## Work required
From the records below, copy the lines that include "process".

## Input records
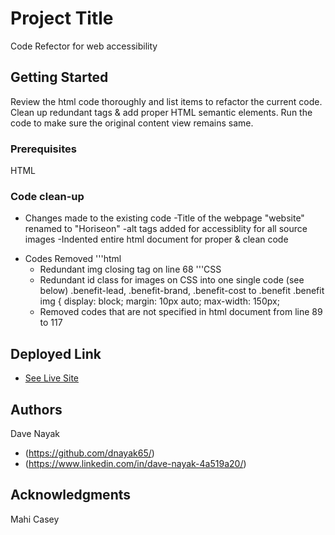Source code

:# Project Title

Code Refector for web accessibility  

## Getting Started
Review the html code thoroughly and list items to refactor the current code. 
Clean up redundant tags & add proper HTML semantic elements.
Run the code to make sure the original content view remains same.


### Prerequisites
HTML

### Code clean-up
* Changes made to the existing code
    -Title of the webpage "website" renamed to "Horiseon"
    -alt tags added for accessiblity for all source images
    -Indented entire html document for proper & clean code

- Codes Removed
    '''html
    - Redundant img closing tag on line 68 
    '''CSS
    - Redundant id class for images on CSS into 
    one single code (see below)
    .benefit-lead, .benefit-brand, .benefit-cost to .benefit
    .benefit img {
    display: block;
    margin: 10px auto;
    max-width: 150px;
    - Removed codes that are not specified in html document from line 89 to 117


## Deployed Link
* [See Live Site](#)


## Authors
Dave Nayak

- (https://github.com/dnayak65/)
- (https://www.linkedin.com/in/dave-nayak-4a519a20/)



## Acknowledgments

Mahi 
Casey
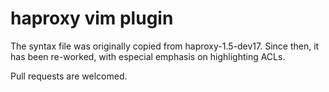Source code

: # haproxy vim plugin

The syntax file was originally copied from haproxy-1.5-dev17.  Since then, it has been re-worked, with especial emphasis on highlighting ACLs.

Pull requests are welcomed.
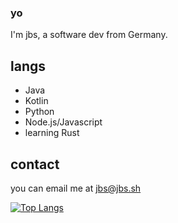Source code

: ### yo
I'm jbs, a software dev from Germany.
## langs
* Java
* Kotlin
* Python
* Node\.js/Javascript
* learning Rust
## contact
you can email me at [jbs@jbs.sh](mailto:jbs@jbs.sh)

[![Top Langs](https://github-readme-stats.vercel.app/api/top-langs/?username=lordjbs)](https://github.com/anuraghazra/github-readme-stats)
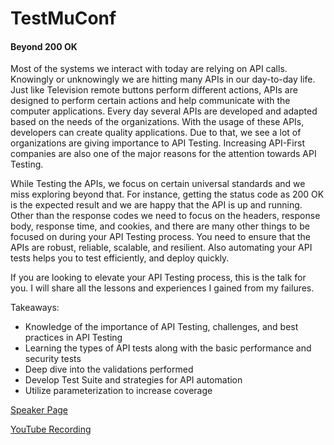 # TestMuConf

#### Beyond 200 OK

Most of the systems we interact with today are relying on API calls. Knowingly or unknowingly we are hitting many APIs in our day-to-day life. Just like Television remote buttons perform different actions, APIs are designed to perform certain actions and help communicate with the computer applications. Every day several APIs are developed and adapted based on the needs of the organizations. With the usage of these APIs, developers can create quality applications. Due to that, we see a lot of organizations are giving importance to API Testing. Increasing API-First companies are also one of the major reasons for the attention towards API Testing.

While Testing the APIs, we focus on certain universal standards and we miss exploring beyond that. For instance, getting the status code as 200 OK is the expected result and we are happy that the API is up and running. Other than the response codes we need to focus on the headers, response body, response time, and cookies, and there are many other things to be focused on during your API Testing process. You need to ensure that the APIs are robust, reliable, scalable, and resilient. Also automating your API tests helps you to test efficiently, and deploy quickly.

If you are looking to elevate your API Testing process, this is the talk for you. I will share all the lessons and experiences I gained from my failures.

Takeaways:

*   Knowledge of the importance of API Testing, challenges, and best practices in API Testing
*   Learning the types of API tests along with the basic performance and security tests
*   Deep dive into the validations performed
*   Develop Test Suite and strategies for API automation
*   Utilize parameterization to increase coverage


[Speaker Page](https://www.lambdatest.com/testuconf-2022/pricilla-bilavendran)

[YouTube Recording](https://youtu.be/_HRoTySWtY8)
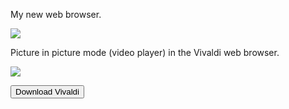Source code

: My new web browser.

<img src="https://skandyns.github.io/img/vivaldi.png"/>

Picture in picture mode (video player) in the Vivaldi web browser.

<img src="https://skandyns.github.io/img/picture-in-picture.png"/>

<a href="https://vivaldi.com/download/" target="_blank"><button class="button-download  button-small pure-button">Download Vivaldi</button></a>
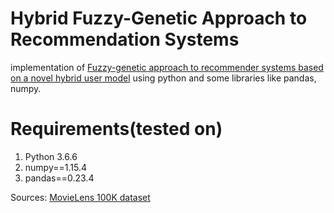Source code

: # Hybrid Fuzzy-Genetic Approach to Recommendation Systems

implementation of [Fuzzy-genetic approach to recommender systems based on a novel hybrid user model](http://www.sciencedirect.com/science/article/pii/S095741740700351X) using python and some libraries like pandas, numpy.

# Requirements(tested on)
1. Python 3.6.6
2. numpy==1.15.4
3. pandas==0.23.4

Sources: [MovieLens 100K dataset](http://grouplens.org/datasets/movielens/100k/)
---
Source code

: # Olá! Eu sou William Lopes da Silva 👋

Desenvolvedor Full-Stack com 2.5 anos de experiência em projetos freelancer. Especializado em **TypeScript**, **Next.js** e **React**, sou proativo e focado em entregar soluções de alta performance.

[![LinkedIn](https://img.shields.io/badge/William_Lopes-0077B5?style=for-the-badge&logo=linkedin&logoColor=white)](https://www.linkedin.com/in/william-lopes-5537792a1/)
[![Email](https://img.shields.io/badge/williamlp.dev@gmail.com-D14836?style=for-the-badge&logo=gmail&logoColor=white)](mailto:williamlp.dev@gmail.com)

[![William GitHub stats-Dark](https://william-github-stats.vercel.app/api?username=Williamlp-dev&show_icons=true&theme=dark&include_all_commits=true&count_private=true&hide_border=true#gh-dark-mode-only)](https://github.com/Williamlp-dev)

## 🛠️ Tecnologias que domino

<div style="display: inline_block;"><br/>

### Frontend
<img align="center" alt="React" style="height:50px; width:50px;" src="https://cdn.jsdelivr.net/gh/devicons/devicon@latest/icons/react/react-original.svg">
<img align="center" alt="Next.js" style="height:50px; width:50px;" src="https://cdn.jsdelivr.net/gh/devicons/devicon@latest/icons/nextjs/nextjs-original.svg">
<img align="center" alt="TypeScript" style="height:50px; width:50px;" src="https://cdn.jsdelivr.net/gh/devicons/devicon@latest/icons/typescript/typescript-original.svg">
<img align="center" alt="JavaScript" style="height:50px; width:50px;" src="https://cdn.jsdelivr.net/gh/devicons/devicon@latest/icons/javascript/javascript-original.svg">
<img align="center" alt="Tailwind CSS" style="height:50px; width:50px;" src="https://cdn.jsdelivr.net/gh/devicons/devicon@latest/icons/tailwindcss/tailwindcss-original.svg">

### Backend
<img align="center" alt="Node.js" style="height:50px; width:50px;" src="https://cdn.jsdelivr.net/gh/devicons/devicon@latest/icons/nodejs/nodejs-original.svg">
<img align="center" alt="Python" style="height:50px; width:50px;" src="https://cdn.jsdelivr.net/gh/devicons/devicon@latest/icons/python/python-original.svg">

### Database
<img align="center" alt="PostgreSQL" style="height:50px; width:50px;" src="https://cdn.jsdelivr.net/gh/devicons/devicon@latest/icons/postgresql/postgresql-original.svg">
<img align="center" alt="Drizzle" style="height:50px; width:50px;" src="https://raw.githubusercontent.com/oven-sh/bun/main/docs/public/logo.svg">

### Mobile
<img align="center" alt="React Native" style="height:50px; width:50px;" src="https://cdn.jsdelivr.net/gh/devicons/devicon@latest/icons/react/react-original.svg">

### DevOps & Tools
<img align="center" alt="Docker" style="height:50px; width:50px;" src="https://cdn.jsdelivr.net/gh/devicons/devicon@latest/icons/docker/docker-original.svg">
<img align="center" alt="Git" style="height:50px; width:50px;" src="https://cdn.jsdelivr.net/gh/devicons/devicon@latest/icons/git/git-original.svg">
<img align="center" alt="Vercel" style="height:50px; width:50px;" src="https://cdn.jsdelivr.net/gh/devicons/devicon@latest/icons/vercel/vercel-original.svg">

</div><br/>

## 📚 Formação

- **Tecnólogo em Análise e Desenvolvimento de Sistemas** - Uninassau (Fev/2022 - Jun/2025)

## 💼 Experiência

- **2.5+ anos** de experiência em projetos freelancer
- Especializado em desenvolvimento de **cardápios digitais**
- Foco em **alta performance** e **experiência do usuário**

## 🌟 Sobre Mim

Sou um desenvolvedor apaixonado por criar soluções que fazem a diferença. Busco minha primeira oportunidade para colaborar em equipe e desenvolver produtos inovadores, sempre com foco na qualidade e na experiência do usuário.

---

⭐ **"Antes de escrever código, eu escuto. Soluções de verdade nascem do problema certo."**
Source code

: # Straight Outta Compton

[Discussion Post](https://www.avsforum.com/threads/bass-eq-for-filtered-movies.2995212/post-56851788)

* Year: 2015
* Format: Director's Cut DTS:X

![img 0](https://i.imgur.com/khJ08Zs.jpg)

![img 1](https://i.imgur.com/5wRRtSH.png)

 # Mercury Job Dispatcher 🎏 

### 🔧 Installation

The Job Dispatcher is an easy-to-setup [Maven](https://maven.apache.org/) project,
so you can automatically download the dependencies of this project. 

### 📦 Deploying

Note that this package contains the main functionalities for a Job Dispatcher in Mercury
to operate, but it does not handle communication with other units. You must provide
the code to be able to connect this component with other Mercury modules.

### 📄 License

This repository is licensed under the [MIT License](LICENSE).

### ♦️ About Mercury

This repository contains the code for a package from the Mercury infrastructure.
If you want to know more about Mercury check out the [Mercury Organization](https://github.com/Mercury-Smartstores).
==
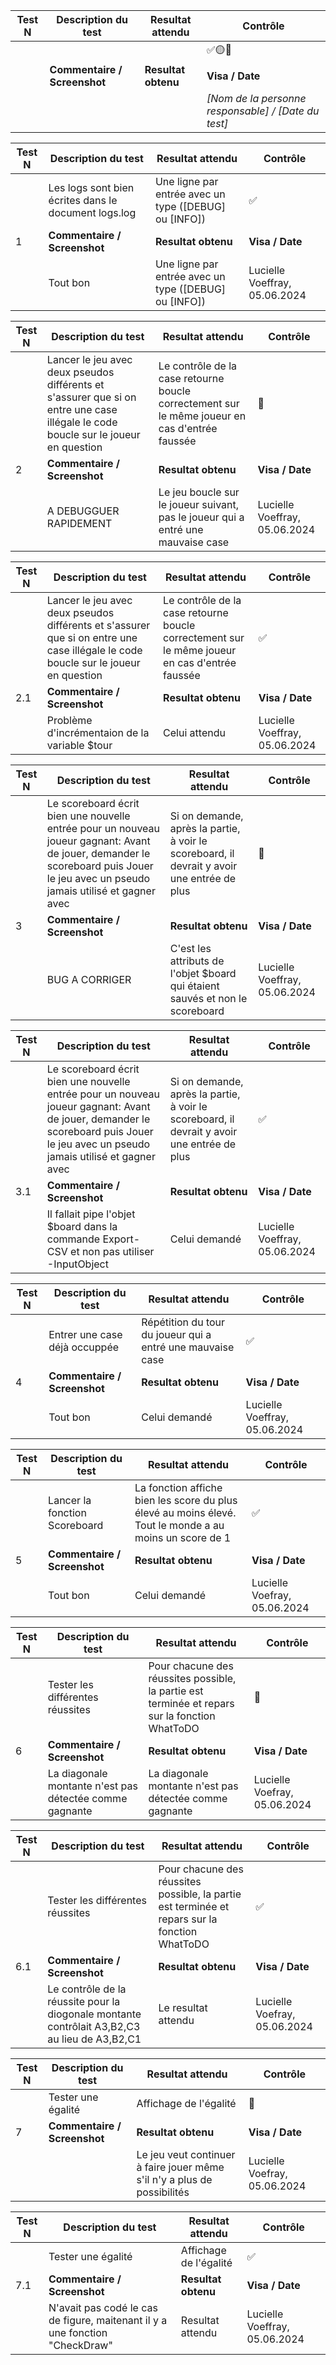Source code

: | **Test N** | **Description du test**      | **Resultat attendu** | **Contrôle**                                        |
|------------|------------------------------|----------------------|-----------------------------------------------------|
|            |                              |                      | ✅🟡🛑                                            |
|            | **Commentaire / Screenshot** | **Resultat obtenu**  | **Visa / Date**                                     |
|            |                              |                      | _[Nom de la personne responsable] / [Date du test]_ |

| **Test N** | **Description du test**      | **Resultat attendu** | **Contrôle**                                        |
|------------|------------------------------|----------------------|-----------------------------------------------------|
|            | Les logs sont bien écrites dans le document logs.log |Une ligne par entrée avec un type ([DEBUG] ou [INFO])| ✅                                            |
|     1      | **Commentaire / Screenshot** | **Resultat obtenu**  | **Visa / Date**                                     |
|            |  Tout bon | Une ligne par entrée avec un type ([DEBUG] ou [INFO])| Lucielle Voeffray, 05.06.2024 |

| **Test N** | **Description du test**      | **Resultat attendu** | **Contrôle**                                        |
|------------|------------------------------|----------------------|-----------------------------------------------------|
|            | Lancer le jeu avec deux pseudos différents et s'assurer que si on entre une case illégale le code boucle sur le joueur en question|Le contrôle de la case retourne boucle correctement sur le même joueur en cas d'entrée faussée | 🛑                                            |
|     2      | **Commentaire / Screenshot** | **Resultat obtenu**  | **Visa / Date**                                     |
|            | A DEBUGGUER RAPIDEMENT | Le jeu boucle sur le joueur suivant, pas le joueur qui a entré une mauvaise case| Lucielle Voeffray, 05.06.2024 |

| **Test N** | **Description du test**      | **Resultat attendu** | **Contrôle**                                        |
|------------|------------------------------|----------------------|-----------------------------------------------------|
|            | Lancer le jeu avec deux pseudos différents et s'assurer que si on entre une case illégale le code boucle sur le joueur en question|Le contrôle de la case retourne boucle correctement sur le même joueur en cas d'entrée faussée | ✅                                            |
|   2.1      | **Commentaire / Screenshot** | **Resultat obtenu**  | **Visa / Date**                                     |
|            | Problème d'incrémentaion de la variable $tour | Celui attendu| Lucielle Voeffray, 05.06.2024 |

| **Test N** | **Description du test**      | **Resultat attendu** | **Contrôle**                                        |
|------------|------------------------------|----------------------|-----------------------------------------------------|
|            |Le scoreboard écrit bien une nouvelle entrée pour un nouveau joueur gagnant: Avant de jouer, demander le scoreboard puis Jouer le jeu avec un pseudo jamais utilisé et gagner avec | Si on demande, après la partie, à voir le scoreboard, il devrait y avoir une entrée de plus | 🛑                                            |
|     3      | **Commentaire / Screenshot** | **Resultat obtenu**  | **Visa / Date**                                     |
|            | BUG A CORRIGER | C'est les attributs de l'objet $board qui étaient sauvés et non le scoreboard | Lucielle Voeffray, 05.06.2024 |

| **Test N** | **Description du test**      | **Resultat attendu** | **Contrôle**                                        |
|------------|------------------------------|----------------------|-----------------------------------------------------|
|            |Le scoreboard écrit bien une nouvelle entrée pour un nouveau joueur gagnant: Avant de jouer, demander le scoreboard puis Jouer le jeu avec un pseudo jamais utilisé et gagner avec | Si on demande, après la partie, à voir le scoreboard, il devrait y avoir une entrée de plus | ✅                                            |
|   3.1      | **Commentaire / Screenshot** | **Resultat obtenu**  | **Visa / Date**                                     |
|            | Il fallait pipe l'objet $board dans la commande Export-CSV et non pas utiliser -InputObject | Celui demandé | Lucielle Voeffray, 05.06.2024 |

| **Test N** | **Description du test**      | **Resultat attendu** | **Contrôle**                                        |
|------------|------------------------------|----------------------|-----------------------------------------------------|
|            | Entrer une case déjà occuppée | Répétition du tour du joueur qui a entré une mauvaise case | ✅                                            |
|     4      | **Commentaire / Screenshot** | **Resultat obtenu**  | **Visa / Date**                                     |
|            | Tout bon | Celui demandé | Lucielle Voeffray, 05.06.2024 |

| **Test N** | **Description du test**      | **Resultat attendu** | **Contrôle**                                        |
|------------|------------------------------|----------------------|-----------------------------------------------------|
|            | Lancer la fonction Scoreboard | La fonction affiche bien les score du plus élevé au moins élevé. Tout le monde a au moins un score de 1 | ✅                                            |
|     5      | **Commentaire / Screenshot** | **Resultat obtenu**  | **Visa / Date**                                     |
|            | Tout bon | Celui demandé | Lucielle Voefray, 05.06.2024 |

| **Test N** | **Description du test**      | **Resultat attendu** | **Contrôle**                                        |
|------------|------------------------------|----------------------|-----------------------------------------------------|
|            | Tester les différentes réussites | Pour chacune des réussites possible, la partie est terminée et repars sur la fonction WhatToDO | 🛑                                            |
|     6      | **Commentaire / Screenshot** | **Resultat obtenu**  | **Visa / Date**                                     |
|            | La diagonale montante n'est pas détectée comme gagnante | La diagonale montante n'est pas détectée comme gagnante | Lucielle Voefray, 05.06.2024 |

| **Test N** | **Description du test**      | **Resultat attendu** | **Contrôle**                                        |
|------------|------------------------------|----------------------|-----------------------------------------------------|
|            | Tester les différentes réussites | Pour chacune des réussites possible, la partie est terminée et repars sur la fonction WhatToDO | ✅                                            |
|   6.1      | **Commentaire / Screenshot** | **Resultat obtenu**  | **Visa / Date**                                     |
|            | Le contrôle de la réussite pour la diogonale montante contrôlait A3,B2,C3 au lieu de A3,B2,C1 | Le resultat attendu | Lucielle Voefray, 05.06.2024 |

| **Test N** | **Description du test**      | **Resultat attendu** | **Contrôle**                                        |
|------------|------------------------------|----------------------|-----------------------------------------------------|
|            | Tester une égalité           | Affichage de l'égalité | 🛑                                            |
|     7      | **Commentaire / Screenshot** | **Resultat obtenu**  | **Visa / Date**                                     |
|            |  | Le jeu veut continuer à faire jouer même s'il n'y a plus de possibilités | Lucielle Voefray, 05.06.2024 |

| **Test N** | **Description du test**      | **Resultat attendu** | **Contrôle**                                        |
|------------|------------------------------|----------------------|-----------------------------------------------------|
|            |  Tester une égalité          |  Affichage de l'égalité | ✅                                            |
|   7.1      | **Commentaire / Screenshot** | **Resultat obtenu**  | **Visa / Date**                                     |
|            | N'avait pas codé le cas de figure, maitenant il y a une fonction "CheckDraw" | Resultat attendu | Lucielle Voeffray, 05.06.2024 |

## Output for this exercise
While Testing the APIs, we focus on certain universal standards and we miss exploring beyond that. For instance, getting the status code as 200 OK is the expected result and we are happy that the API is up and running. Other than the response codes we need to focus on the headers, response body, response time, and cookies, and there are many other things to be focused on during your API Testing process. You need to ensure that the APIs are robust, reliable, scalable, and resilient. Also automating your API tests helps you to test efficiently, and deploy quickly.
If you are looking to elevate your API Testing process, this is the talk for you. I will share all the lessons and experiences I gained from my failures.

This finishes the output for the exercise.